* Exercise prompt
Take from the records below each line that holds "FcResNet".

BEGIN

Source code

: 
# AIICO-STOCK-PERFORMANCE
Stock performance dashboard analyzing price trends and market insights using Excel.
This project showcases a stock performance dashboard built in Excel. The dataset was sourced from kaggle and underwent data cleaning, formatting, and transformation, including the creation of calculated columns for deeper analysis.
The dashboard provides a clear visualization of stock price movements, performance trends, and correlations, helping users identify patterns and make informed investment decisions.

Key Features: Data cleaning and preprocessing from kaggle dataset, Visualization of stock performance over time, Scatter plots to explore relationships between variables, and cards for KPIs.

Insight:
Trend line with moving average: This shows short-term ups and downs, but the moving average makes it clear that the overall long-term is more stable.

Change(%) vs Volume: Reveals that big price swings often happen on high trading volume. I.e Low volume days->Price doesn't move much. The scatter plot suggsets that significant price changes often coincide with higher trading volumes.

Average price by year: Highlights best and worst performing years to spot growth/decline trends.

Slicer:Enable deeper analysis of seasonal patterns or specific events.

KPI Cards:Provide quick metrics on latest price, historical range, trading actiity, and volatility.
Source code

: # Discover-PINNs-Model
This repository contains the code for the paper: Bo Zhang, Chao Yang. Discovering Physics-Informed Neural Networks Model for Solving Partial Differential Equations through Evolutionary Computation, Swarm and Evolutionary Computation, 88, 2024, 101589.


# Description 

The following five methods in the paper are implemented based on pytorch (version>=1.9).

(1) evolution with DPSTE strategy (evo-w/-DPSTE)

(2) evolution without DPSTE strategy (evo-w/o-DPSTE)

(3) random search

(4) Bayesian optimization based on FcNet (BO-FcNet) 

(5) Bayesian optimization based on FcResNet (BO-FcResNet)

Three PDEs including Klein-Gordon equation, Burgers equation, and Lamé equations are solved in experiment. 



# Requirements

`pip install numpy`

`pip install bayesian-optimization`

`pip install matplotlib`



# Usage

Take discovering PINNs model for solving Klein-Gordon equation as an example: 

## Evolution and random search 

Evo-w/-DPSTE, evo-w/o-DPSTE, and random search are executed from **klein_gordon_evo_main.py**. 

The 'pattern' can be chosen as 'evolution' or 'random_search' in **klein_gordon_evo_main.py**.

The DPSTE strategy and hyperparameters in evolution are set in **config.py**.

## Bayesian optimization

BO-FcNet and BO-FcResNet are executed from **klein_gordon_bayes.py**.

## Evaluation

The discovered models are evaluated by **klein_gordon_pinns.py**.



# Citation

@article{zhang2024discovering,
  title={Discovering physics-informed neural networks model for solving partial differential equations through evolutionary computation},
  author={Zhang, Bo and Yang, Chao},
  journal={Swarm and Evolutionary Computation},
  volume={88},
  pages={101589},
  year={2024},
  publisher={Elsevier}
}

END

* Worked solution
(5) Bayesian optimization based on FcResNet (BO-FcResNet)
BO-FcNet and BO-FcResNet are executed from **klein_gordon_bayes.py**.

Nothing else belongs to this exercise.